2 critical mistakes the difference in the Capitals' Game 1 loss to New York


The Capitals looked to be in control with a two-goal lead in the second period, but two critical mistakes gave the New York Islanders life and the 4-2 win in Game 1 on Wednesday. Braden Holtby missed what looked to be a makeable save late in the second period to spark the comeback. The Islanders would then score a shorthanded tally in the third for the game-winner.

Here's why the Caps lost.

Missed opportunities in the 1st period

If you didn't know coming into the series which team was coming off a playoff round and which one played in the round-robin and had to guess which was which, you probably would have guessed wrong. New York had no composure at all and took a number of bad penalties. Washington had three power plays in the first period, were leading in shot attempts 21-8 and in shots on goal 7-2. Rarely will you see a period in the playoffs so one-sided...and the Caps did not cash in. Through 20 minutes, the score was 0-0. The Caps needed to take advantage when they were dominating and they could not.

Backstrom's injury

Nicklas Backstrom played only 7:21 on the game and did not return for the second period. He was the recipient of a questionable hit from Islanders captain Anders Lee in the first period. Backstrom clearly was not expecting the hit and was seen talking to the trainer on the bench afterward. Though not confirmed, it is believed that hit was the reason for Backstrom's absence.

The Caps were already without Lars Eller for Game 1 so the loss of Backstrom was a big hit to the team's center depth.


Holtby's miss

Washington led 2-0 in the second period and looked to be in complete control until Jordan Eberle changed the game with a late second period goal that...well, Braden Holtby just missed.

Mathew Barzal came charging into the offensive zone and dropped the puck off to Jordan Eberle. Eberle cut from left to right and fired a wrister from the top of the faceoff circle that somehow eluded Holtby's glove.

Holtby was not screened on the play and the puck did not appear to deflect off the outstretched stick of John Carlson. Holtby was set and began drifting to his right. He held up the glove and just missed it.

It is always easy to say a goalie "should have had that one," but...he should have had that one. That goal was the turning point of the game and led to four-unanswered goals for New York.


Early 3rd period momentum

Why do late goals hurt more? Because they are deflating to the team that gives them up and give the scoring team a shot of momentum. That was evident at the start of the third period.

Eberle's goal game with 10:3 remaining in the second. Lee then scored 51 seconds into the third period to tie the game.

The Caps' power play against New York's shorthanded forecheck

In the second period, the Caps were almost burned for a shorthanded goal when Leo Komarov provided the shorthanded forecheck and stole an errant pass behind the Caps' goal line. He fed a wide-open J.G. Pageau in front of the net, who had Braden Holtby beat with the deke, but T.J. Oshie came sliding into the crease to keep the puck out, sweeping it away with his hand.

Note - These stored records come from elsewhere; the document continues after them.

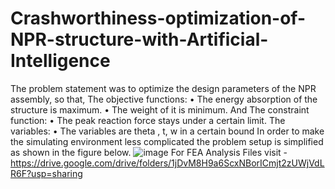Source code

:# Crashworthiness-optimization-of-NPR-structure-with-Artificial-Intelligence
The problem statement was to optimize the design parameters of the NPR assembly, so that,
The objective functions:
• The energy absorption of the structure is maximum.
• The weight of it is minimum.
And The constraint function:
• The peak reaction force stays under a certain limit.
The variables:
• The variables are theta , t, w in a certain bound
In order to make the simulating environment less complicated the problem setup is simplified as
shown in the figure below.
![image](https://user-images.githubusercontent.com/74539622/170865430-340118ca-5657-4783-921c-6377276f5cf7.png)
For FEA Analysis Files visit - https://drive.google.com/drive/folders/1jDvM8H9a6ScxNBorICmjt2zUWjVdLR6F?usp=sharing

Washington did not learn its lesson and ended up giving up a short-handed game-winning goal.

Brock Nelson cleared the puck and Holtby corralled it, but just casually fed it to Alex Ovechkin who seemingly was unaware that Nelson was right behind him. Nelson pounced on the puck as Holtby tried to feed it to Ovechkin and centered it to Josh Bailey who scored.

Anthony Beauvillier would add the insurance tally about five minutes later.